WORK TASK. Reprint all entries without any alteration.

TASK INPUTS.
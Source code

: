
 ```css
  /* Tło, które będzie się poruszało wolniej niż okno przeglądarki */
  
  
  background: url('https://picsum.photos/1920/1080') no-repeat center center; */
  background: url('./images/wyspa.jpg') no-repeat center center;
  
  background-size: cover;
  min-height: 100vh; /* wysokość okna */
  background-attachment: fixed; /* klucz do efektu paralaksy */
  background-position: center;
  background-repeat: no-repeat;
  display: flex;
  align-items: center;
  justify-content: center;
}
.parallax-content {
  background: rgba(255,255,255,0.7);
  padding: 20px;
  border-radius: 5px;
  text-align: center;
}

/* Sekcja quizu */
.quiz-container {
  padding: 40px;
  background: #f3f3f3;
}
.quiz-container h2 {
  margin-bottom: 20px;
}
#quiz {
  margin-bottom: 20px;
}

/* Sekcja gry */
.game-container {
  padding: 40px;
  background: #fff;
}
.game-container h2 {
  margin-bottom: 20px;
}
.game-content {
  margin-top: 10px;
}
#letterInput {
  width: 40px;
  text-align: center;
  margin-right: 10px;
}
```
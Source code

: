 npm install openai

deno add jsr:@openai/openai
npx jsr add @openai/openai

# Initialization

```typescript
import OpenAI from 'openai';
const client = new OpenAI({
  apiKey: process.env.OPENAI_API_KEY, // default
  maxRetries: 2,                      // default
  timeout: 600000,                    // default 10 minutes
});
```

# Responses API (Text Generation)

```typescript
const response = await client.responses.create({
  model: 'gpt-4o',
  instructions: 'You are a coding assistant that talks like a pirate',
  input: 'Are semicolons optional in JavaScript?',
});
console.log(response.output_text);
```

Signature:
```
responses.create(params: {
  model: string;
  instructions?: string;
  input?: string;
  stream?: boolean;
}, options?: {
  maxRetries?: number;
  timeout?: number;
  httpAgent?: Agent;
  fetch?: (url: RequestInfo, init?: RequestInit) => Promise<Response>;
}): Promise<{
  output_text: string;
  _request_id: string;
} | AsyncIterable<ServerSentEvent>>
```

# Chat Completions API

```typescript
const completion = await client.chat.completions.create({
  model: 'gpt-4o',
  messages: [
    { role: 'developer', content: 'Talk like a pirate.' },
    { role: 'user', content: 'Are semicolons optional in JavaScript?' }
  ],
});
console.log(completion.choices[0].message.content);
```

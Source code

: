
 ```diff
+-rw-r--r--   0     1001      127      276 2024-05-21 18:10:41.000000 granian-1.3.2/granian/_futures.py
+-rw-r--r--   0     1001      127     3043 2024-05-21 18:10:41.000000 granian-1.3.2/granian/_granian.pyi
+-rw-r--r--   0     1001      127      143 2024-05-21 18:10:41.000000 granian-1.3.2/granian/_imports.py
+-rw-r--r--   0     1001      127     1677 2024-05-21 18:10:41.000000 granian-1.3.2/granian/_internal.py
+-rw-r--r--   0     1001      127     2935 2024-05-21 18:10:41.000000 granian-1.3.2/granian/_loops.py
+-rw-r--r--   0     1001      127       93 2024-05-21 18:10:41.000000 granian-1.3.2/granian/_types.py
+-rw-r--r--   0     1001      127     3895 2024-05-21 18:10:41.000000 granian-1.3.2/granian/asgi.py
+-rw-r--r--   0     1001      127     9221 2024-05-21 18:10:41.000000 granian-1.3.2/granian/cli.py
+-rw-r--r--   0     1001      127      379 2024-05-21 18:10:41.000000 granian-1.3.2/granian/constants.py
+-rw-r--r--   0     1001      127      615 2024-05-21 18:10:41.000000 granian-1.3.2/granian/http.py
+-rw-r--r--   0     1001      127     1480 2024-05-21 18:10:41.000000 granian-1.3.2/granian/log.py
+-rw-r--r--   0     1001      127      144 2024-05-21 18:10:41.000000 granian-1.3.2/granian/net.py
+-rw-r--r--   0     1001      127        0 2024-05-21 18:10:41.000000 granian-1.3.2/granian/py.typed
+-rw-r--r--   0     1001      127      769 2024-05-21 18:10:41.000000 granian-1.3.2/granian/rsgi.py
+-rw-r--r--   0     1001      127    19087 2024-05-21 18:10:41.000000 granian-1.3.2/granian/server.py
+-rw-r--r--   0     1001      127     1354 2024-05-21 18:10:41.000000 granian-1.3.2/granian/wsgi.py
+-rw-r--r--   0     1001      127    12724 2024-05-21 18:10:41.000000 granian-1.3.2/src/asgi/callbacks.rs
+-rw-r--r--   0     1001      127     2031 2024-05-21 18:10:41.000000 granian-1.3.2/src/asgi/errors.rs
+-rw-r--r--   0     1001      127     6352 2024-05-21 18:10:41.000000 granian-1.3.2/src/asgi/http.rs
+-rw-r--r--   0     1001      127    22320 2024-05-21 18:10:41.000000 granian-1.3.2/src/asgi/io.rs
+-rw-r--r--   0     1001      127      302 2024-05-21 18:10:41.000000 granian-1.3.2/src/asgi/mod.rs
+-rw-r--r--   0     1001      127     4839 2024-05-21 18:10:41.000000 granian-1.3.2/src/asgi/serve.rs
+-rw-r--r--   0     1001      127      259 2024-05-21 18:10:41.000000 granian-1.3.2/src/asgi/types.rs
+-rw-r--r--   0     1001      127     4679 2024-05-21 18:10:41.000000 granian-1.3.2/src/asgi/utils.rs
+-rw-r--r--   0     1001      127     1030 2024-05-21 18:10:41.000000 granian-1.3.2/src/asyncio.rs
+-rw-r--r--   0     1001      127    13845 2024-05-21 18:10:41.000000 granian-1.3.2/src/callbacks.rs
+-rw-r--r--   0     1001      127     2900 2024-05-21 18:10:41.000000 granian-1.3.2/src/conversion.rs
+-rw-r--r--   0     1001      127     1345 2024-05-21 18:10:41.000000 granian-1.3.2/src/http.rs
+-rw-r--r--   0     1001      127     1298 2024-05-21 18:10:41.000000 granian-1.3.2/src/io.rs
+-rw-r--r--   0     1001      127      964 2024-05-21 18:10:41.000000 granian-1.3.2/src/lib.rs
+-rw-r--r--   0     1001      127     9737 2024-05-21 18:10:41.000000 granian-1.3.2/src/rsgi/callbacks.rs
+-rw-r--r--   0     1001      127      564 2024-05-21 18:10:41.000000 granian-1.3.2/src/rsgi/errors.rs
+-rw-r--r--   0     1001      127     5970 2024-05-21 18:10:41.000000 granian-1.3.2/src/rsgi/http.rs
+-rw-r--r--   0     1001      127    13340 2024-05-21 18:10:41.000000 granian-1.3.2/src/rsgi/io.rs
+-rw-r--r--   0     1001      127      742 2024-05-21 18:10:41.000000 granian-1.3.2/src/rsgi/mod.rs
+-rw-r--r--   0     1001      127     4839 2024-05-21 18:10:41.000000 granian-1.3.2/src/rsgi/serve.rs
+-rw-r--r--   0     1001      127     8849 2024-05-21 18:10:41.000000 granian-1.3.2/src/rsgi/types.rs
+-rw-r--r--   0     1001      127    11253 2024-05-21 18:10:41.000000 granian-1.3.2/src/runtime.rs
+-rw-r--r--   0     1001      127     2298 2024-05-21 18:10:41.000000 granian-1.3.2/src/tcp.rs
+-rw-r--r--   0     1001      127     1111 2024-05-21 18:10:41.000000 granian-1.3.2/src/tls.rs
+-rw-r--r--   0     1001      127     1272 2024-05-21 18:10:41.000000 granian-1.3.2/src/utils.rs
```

TASK RESPONSE.
Source code

:
 ```css
  /* Tło, które będzie się poruszało wolniej niż okno przeglądarki */
  
  
  background: url('https://picsum.photos/1920/1080') no-repeat center center; */
  background: url('./images/wyspa.jpg') no-repeat center center;
  
  background-size: cover;
  min-height: 100vh; /* wysokość okna */
  background-attachment: fixed; /* klucz do efektu paralaksy */
  background-position: center;
  background-repeat: no-repeat;
  display: flex;
  align-items: center;
  justify-content: center;
}
.parallax-content {
  background: rgba(255,255,255,0.7);
  padding: 20px;
  border-radius: 5px;
  text-align: center;
}

/* Sekcja quizu */
.quiz-container {
  padding: 40px;
  background: #f3f3f3;
}
.quiz-container h2 {
  margin-bottom: 20px;
}
#quiz {
  margin-bottom: 20px;
}

/* Sekcja gry */
.game-container {
  padding: 40px;
  background: #fff;
}
.game-container h2 {
  margin-bottom: 20px;
}
.game-content {
  margin-top: 10px;
}
#letterInput {
  width: 40px;
  text-align: center;
  margin-right: 10px;
}
```
Source code

: npm install openai

deno add jsr:@openai/openai
npx jsr add @openai/openai

# Initialization

```typescript
import OpenAI from 'openai';
const client = new OpenAI({
  apiKey: process.env.OPENAI_API_KEY, // default
  maxRetries: 2,                      // default
  timeout: 600000,                    // default 10 minutes
});
```

# Responses API (Text Generation)

```typescript
const response = await client.responses.create({
  model: 'gpt-4o',
  instructions: 'You are a coding assistant that talks like a pirate',
  input: 'Are semicolons optional in JavaScript?',
});
console.log(response.output_text);
```

Signature:
```
responses.create(params: {
  model: string;
  instructions?: string;
  input?: string;
  stream?: boolean;
}, options?: {
  maxRetries?: number;
  timeout?: number;
  httpAgent?: Agent;
  fetch?: (url: RequestInfo, init?: RequestInit) => Promise<Response>;
}): Promise<{
  output_text: string;
  _request_id: string;
} | AsyncIterable<ServerSentEvent>>
```

# Chat Completions API

```typescript
const completion = await client.chat.completions.create({
  model: 'gpt-4o',
  messages: [
    { role: 'developer', content: 'Talk like a pirate.' },
    { role: 'user', content: 'Are semicolons optional in JavaScript?' }
  ],
});
console.log(completion.choices[0].message.content);
```

Source code

:
 ```diff
+-rw-r--r--   0     1001      127      276 2024-05-21 18:10:41.000000 granian-1.3.2/granian/_futures.py
+-rw-r--r--   0     1001      127     3043 2024-05-21 18:10:41.000000 granian-1.3.2/granian/_granian.pyi
+-rw-r--r--   0     1001      127      143 2024-05-21 18:10:41.000000 granian-1.3.2/granian/_imports.py
+-rw-r--r--   0     1001      127     1677 2024-05-21 18:10:41.000000 granian-1.3.2/granian/_internal.py
+-rw-r--r--   0     1001      127     2935 2024-05-21 18:10:41.000000 granian-1.3.2/granian/_loops.py
+-rw-r--r--   0     1001      127       93 2024-05-21 18:10:41.000000 granian-1.3.2/granian/_types.py
+-rw-r--r--   0     1001      127     3895 2024-05-21 18:10:41.000000 granian-1.3.2/granian/asgi.py
+-rw-r--r--   0     1001      127     9221 2024-05-21 18:10:41.000000 granian-1.3.2/granian/cli.py
+-rw-r--r--   0     1001      127      379 2024-05-21 18:10:41.000000 granian-1.3.2/granian/constants.py
+-rw-r--r--   0     1001      127      615 2024-05-21 18:10:41.000000 granian-1.3.2/granian/http.py
+-rw-r--r--   0     1001      127     1480 2024-05-21 18:10:41.000000 granian-1.3.2/granian/log.py
+-rw-r--r--   0     1001      127      144 2024-05-21 18:10:41.000000 granian-1.3.2/granian/net.py
+-rw-r--r--   0     1001      127        0 2024-05-21 18:10:41.000000 granian-1.3.2/granian/py.typed
+-rw-r--r--   0     1001      127      769 2024-05-21 18:10:41.000000 granian-1.3.2/granian/rsgi.py
+-rw-r--r--   0     1001      127    19087 2024-05-21 18:10:41.000000 granian-1.3.2/granian/server.py
+-rw-r--r--   0     1001      127     1354 2024-05-21 18:10:41.000000 granian-1.3.2/granian/wsgi.py
+-rw-r--r--   0     1001      127    12724 2024-05-21 18:10:41.000000 granian-1.3.2/src/asgi/callbacks.rs
+-rw-r--r--   0     1001      127     2031 2024-05-21 18:10:41.000000 granian-1.3.2/src/asgi/errors.rs
+-rw-r--r--   0     1001      127     6352 2024-05-21 18:10:41.000000 granian-1.3.2/src/asgi/http.rs
+-rw-r--r--   0     1001      127    22320 2024-05-21 18:10:41.000000 granian-1.3.2/src/asgi/io.rs
+-rw-r--r--   0     1001      127      302 2024-05-21 18:10:41.000000 granian-1.3.2/src/asgi/mod.rs
+-rw-r--r--   0     1001      127     4839 2024-05-21 18:10:41.000000 granian-1.3.2/src/asgi/serve.rs
+-rw-r--r--   0     1001      127      259 2024-05-21 18:10:41.000000 granian-1.3.2/src/asgi/types.rs
+-rw-r--r--   0     1001      127     4679 2024-05-21 18:10:41.000000 granian-1.3.2/src/asgi/utils.rs
+-rw-r--r--   0     1001      127     1030 2024-05-21 18:10:41.000000 granian-1.3.2/src/asyncio.rs
+-rw-r--r--   0     1001      127    13845 2024-05-21 18:10:41.000000 granian-1.3.2/src/callbacks.rs
+-rw-r--r--   0     1001      127     2900 2024-05-21 18:10:41.000000 granian-1.3.2/src/conversion.rs
+-rw-r--r--   0     1001      127     1345 2024-05-21 18:10:41.000000 granian-1.3.2/src/http.rs
+-rw-r--r--   0     1001      127     1298 2024-05-21 18:10:41.000000 granian-1.3.2/src/io.rs
+-rw-r--r--   0     1001      127      964 2024-05-21 18:10:41.000000 granian-1.3.2/src/lib.rs
+-rw-r--r--   0     1001      127     9737 2024-05-21 18:10:41.000000 granian-1.3.2/src/rsgi/callbacks.rs
+-rw-r--r--   0     1001      127      564 2024-05-21 18:10:41.000000 granian-1.3.2/src/rsgi/errors.rs
+-rw-r--r--   0     1001      127     5970 2024-05-21 18:10:41.000000 granian-1.3.2/src/rsgi/http.rs
+-rw-r--r--   0     1001      127    13340 2024-05-21 18:10:41.000000 granian-1.3.2/src/rsgi/io.rs
+-rw-r--r--   0     1001      127      742 2024-05-21 18:10:41.000000 granian-1.3.2/src/rsgi/mod.rs
+-rw-r--r--   0     1001      127     4839 2024-05-21 18:10:41.000000 granian-1.3.2/src/rsgi/serve.rs
+-rw-r--r--   0     1001      127     8849 2024-05-21 18:10:41.000000 granian-1.3.2/src/rsgi/types.rs
+-rw-r--r--   0     1001      127    11253 2024-05-21 18:10:41.000000 granian-1.3.2/src/runtime.rs
+-rw-r--r--   0     1001      127     2298 2024-05-21 18:10:41.000000 granian-1.3.2/src/tcp.rs
+-rw-r--r--   0     1001      127     1111 2024-05-21 18:10:41.000000 granian-1.3.2/src/tls.rs
+-rw-r--r--   0     1001      127     1272 2024-05-21 18:10:41.000000 granian-1.3.2/src/utils.rs
```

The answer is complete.